# Blade angle



## nuts&bolts (Mar 25, 2005)

arrow_addiction said:


> What's a good starting point for the blade angle. Starting from scratch. Bow was shooting pretty good and I couldn't leave well enough alone. Always trying to get just a little bit more. Ended up going backwards so I'm starting over. Hopefully this time with some good advice and not just trial and error. That s*** will make you pull your hair out.


0.008 thick blade, regardless of how heavy your arrow is. Use 30-degrees to start. You WANT the weight of the arrow to SAG the blade, when at brace height. 30 degree reference is a paper triangle, 1.75-inches long on the bottom, 1-inch tall on the vertical leg.


----------



## nuts&bolts (Mar 25, 2005)

arrow_addiction said:


> What's a good starting point for the blade angle. Starting from scratch. Bow was shooting pretty good and I couldn't leave well enough alone. Always trying to get just a little bit more. Ended up going backwards so I'm starting over. Hopefully this time with some good advice and not just trial and error. That s*** will make you pull your hair out.
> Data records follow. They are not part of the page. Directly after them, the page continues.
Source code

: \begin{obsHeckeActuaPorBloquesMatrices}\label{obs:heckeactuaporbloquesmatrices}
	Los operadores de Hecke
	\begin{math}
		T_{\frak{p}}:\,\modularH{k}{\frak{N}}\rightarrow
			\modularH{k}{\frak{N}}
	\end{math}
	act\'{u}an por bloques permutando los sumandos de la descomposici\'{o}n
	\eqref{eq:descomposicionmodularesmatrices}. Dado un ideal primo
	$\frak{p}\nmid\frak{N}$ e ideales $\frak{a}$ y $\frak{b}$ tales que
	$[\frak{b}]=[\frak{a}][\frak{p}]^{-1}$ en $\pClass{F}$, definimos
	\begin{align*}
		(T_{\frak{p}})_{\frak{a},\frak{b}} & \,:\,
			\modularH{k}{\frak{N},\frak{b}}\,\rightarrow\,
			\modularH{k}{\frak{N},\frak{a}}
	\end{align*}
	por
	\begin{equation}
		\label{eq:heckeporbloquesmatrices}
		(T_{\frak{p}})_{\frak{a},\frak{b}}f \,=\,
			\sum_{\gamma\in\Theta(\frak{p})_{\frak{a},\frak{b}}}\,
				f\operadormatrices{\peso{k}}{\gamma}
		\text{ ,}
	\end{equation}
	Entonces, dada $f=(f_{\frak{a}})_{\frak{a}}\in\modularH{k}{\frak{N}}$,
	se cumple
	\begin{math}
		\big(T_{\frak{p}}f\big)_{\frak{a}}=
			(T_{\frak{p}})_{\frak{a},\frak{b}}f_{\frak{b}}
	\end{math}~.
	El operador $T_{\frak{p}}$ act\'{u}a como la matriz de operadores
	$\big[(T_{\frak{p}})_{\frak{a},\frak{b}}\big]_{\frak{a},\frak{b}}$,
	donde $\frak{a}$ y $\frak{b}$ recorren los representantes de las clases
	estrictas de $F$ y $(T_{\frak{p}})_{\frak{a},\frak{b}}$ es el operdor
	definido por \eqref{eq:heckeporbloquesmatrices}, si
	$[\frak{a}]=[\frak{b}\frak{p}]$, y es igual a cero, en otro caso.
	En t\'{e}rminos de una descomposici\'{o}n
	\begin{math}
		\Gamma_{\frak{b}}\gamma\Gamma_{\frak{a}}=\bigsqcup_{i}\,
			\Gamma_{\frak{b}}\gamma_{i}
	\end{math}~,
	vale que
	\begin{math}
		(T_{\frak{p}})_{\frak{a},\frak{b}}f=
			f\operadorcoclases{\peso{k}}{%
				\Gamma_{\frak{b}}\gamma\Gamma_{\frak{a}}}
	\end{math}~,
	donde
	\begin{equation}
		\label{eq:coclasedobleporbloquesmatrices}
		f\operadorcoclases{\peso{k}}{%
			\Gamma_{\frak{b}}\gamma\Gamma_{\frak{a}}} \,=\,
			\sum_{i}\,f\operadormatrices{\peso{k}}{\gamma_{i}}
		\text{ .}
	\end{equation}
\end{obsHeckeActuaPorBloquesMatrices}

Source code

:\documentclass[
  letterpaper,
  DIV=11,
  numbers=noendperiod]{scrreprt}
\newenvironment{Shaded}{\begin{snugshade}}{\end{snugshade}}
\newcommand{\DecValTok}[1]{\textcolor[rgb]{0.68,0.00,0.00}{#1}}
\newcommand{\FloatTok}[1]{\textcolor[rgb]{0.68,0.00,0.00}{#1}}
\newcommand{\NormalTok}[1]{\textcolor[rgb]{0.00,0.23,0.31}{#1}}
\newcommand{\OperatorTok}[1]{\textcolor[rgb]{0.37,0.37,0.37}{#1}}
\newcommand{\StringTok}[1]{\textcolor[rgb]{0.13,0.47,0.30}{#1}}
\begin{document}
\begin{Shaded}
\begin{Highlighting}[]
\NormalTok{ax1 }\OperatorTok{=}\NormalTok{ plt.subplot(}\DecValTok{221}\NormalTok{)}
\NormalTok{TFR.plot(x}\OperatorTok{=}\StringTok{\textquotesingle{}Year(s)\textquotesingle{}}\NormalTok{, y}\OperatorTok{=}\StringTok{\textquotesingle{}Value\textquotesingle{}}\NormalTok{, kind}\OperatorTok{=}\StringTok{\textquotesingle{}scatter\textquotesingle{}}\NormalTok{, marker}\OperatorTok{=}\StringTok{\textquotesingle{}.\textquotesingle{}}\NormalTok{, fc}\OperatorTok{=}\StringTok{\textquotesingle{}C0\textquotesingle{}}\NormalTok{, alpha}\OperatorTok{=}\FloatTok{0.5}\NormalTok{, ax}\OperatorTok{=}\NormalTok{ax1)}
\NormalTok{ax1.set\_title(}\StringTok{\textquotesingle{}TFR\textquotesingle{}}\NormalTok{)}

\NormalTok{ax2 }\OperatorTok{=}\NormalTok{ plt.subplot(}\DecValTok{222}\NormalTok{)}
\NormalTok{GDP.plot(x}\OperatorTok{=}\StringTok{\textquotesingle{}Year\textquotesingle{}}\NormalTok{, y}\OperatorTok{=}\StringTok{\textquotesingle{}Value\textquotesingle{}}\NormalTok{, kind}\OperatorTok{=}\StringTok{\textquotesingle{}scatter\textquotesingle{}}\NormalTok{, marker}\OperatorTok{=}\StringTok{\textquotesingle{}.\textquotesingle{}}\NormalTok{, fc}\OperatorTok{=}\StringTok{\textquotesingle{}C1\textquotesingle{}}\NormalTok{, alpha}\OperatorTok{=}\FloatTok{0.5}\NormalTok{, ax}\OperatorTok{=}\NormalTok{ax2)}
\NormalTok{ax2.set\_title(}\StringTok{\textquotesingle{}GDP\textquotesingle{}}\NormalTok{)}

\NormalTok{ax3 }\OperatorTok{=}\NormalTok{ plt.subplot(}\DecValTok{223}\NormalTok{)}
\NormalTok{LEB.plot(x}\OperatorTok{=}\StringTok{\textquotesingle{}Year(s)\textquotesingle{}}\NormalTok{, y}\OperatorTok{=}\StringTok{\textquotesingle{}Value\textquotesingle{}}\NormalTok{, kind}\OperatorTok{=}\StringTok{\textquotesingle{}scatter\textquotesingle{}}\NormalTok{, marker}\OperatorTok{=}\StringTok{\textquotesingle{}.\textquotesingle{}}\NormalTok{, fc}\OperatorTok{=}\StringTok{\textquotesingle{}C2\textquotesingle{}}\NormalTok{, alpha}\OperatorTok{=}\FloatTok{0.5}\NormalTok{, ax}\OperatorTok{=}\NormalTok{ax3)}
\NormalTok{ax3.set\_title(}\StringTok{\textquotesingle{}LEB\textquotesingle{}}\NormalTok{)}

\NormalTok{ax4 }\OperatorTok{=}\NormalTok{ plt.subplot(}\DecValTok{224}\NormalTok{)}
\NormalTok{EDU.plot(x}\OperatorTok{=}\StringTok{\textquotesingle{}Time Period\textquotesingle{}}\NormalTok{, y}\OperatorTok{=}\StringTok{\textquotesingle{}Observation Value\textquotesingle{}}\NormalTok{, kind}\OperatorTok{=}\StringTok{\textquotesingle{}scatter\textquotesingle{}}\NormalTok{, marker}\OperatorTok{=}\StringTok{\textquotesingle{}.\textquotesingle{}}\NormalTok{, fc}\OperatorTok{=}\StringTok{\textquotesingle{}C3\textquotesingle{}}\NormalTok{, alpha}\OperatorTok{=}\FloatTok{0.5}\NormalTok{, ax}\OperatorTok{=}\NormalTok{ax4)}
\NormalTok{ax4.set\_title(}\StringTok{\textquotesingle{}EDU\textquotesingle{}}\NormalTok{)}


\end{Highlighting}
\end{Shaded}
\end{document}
After you have the 0.008 blade installed, after you set the blade angle to 30 degrees, then, the next step is to really FINE TUNE blade arrow rest starting vertical position. THIS is critical. Getting blade rest height makes a HUGE difference in accuracy, in group size. So, to figure out a good starting vertical position for your blade rest, turn your bow SIDEWAYS onto a table. Set the arrow 90 degrees to the bowstring, wherever you have your d-loop.



Get the arrow parallel to the extension arm on your target sight. Then, with your blade rest BOTTOMED out, start working the micro adjust for vertical movement of the blade rest, to get the blade to just BARELY kiss the sides of the arrow tube.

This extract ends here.